[Dataset entries]
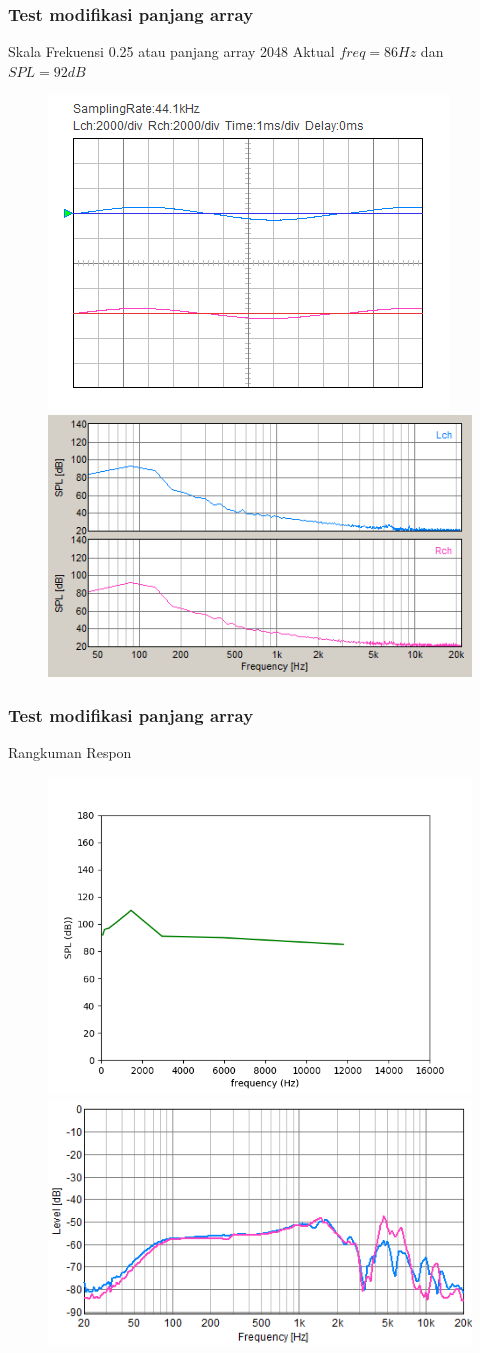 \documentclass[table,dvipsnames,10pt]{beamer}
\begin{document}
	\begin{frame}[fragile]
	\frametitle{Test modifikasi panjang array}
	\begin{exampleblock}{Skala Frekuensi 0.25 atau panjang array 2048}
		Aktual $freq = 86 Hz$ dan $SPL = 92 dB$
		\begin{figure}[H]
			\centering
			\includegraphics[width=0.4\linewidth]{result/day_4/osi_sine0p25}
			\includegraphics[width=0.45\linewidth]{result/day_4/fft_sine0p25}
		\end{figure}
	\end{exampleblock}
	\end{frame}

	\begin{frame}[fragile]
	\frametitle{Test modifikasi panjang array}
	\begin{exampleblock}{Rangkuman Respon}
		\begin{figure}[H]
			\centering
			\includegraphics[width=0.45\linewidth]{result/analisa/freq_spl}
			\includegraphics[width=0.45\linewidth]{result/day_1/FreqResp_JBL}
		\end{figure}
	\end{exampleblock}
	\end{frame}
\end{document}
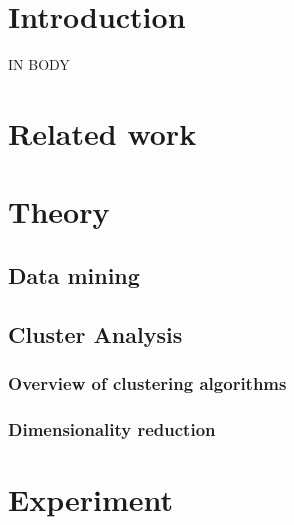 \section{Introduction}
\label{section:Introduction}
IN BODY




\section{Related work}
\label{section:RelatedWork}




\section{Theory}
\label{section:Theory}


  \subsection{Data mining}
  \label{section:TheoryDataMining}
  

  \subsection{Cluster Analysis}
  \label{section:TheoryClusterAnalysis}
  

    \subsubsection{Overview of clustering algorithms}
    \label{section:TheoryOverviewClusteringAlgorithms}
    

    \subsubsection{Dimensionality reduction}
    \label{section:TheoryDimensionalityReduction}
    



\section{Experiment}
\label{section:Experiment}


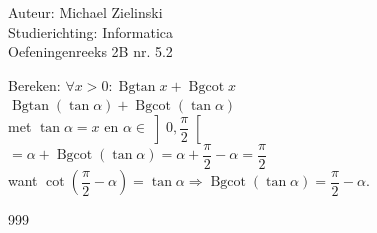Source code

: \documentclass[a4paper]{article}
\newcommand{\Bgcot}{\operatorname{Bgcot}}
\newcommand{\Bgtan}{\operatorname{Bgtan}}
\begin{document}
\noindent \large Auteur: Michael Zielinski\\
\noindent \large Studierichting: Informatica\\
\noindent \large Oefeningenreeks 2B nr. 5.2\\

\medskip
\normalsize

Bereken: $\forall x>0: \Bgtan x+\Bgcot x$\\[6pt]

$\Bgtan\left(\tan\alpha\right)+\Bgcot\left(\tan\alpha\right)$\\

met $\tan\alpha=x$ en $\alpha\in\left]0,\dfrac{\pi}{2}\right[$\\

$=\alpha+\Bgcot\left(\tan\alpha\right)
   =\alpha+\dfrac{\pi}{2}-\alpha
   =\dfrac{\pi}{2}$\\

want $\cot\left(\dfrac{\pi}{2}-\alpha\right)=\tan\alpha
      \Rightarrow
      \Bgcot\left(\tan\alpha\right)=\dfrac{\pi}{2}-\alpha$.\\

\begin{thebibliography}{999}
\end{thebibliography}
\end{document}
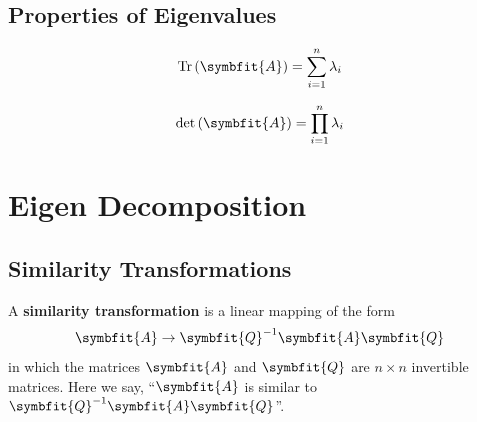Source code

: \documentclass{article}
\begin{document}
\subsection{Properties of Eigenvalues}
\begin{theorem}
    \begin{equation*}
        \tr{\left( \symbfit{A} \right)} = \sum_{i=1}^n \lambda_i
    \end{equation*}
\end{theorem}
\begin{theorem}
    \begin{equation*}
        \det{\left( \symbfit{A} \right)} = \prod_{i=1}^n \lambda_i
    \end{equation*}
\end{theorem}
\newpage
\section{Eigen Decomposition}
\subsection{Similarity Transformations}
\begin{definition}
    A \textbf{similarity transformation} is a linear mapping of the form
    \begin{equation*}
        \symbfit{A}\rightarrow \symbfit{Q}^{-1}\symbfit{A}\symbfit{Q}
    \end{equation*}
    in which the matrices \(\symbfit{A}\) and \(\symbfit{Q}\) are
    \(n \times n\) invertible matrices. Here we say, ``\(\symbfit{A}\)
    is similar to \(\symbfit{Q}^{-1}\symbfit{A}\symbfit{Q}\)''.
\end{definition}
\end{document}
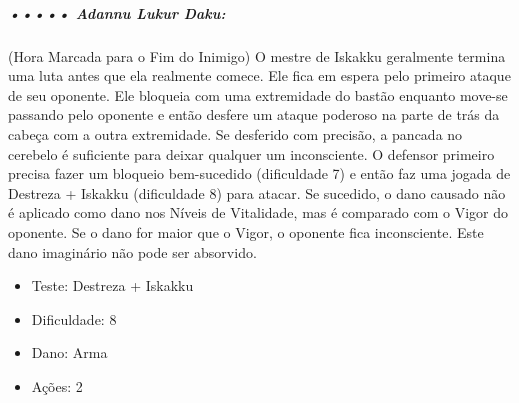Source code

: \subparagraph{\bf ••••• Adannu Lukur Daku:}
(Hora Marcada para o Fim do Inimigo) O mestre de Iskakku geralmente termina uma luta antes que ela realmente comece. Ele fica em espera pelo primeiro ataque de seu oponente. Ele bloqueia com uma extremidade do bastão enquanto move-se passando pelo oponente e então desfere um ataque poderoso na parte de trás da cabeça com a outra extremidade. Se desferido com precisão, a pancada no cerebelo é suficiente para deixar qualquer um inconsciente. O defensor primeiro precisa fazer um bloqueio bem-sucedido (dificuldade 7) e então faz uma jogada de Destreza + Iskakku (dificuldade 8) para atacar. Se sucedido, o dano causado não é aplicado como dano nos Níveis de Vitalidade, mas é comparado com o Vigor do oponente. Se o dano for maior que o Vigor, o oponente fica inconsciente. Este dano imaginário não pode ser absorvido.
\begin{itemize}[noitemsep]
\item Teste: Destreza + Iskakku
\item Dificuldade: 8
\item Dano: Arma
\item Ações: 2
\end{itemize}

Task objective – Look through the entries for lines containing the word "article" and return each one.

Completed task –
: \documentclass[a4paper]{article}
: \documentclass{article}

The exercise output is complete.